#LayBBCToRest?
Published February 4, 2015
Two prominent British voices weighed in last month on the 70th anniversary of the liberation of Auschwitz.
One, the highly regarded Rabbi Lord Jonathan Sacks, poignantly reminded us of the crucial importance of Holocaust remembrance, especially in the context of recent hatred toward Jews.
The other, the BBC, rather resembled a fool, embarrassing itself and grossly disappointing all who believe we are destined to repeat history if we choose to forget its lessons.
Jan. 27 marked the 70th anniversary of the liberation, by the Soviet Red Army, of Auschwitz, the most infamous of the Nazi death camps.
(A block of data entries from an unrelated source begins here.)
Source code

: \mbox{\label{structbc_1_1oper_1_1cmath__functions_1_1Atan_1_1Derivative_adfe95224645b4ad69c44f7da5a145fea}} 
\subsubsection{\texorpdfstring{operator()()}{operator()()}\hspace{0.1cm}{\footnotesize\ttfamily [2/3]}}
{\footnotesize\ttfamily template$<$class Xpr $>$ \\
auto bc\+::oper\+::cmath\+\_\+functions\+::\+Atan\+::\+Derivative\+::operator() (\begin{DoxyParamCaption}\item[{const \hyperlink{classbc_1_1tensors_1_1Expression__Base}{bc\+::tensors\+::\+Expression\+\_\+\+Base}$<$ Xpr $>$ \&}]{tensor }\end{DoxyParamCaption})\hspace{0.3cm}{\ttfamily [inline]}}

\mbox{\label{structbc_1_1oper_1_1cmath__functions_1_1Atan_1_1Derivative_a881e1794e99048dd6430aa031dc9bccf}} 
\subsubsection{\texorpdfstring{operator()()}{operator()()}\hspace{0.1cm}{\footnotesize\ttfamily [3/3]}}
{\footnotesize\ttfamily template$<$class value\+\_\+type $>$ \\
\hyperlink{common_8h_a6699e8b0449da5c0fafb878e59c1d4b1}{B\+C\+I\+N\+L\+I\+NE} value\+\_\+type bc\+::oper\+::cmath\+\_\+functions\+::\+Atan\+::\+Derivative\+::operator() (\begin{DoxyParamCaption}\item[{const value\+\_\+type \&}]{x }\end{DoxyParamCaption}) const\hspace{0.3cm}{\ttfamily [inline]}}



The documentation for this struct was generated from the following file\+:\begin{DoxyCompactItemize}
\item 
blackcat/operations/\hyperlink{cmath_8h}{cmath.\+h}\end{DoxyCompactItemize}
More than 2 million people, including more than 1.1 million Jews, 100,000 prisoners of war and several hundred thousand Romani (Gypsies) were exterminated at Auschwitz-Birkenau in the greatest mass murder in human history.
Some 300 Auschwitz survivors, many of them frail and all of them in their 80s, attended the solemn service of remembrance last
week at the site of the death camp. Representatives of nearly 50 countries sent delegates to Auschwitz for the event.
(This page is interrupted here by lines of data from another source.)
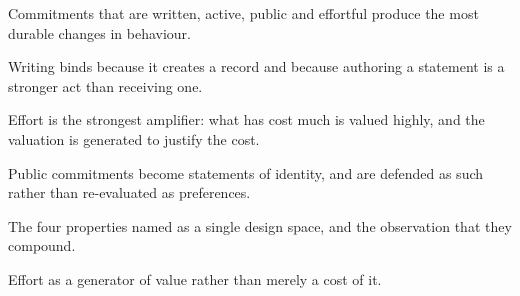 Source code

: 

\begin{distilled}
  \item Commitments that are written, active, public and effortful produce the most durable changes in behaviour.
  \item Writing binds because it creates a record and because authoring a statement is a stronger act than receiving one.
  \item Effort is the strongest amplifier: what has cost much is valued highly, and the valuation is generated to justify the cost.
  \item Public commitments become statements of identity, and are defended as such rather than re-evaluated as preferences.
\end{distilled}

\begin{unique}
  \item The four properties named as a single design space, and the observation that they compound.
  \item Effort as a generator of value rather than merely a cost of it.
\end{unique}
The sage wisdom of Sacks, Emeritus Chief Rabbi of the United Hebrew Congregations of the British Commonwealth, shone through in a Wall Street Journal commentary last weekend, reflecting on recent events.
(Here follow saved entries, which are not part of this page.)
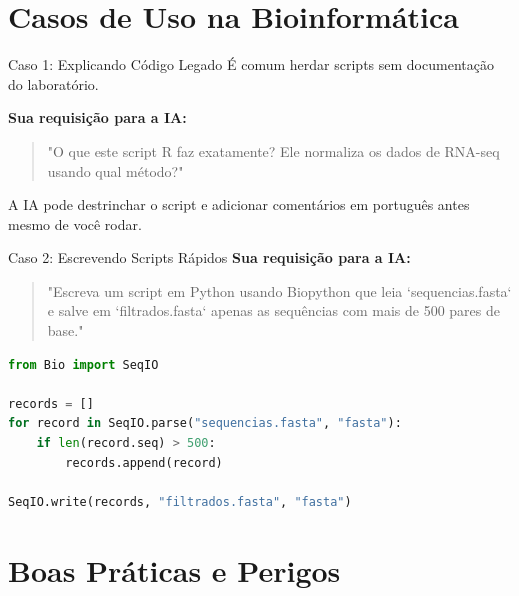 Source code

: \section{Casos de Uso na Bioinformática}

\begin{frame}[fragile]{Caso 1: Explicando Código Legado}
É comum herdar scripts sem documentação do laboratório.

\vspace{0.2cm}
\textbf{Sua requisição para a IA:}
\begin{quote}
"O que este script R faz exatamente? Ele normaliza os dados de RNA-seq usando qual método?"
\end{quote}

\vspace{0.2cm}
A IA pode destrinchar o script e adicionar comentários em português antes mesmo de você rodar.
\end{frame}

\begin{frame}[fragile]{Caso 2: Escrevendo Scripts Rápidos}
\textbf{Sua requisição para a IA:}
\begin{quote}
"Escreva um script em Python usando Biopython que leia `sequencias.fasta` e salve em `filtrados.fasta` apenas as sequências com mais de 500 pares de base."
\end{quote}

\vspace{0.2cm}
\begin{lstlisting}[language=Python, caption=Código gerado pela IA, basicstyle=\ttfamily\footnotesize]
from Bio import SeqIO

records = []
for record in SeqIO.parse("sequencias.fasta", "fasta"):
    if len(record.seq) > 500:
        records.append(record)

SeqIO.write(records, "filtrados.fasta", "fasta")
\end{lstlisting}
\end{frame}

\section{Boas Práticas e Perigos}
“The murder of Jewish shoppers at a Parisian kosher supermarket three weeks ago, after the killing of 12 people at the offices of the satirical magazine Charlie Hebdo, sent shivers down the spines of many Jews, not because it was the first such event, but because it has become part of a pattern,” writes Sacks. “In 2014, four were
killed at the Jewish Museum in Brussels. In 2012, a rabbi and three young children were murdered at a Jewish school in Toulouse. In 2008 in Mumbai, four terrorists separated themselves from a larger group killing people in the city’s cafes and hotels and made their way to a small Orthodox Jewish center, where they murdered its young rabbi and his pregnant wife after torturing and mutilating them.”
Sacks, noting these acts as evidence that “(a)n ancient hatred has been reborn,” goes on to cite grim statistics from the Anti-Defamation League study released last May that found “persistent and pervasive” hatred toward Jews. So dire has the situation become in France that some 7,000 French Jews made aliyah to Israel last year, and that number is expected to double this year. It is not inaccurate to say that French Jewry is less secure now than it has been since the Nazi occupation of Vichy France during World War II, when some 75,000 French Jews were deported to the death camps.
Notwithstanding the present-day evidence of renewed hatred toward Jews across the globe, the BBC chose to ask one of its “big questions” on the network’s Twitter forum that read:
“Is the time coming to lay the Holocaust to rest?”
The ignorance associated with such a query is beyond anything we’d expect from a major communications outlet. While anyone is free to ask any question anytime, to suggest this particular one is up for “reasonable” debate shows the perilously weak grasp of the BBC on matters of major significance, not only to Jews but the world in general.
This is hardly the first time that the BBC has demonstrated a gross lack of understanding and appreciation for Jews or Israel. Its coverage of Middle Eastern affairs has been roundly condemned for its deliberate slant against the Jewish State and toward the Palestinian political narrative.
But the suggestion that we might collectively forget the systematic elimination of peoples, Jewish or otherwise, shows that the BBC, purportedly a bastion of journalistic competence, has enabled editors and writers who fail to grasp history and believe it’s fair to even consider letting it drift off into the sunset.
Justin Amler, on the “Energy of Thought” blog on the Jerusalem Post website (jpost.com), explains succinctly what we owe our ancestors, our history and the world in forever honoring the memory of those we lost:
“There will always be those that deny the Holocaust happened, or would prefer to place it on a dusty shelf of a library that no one visits. And as inconvenient as it might be to the BBC’s sensitivities and the BBC’s ‘narrative’, I know that it’s my responsibility to make sure that horrific period in both our Jewish history and the world’s history is always known.
“Twitter may limit you to 140 characters, but in BBC’s insensitive and callous tweet, they have said a whole lot more.”
We couldn’t say it better ourselves.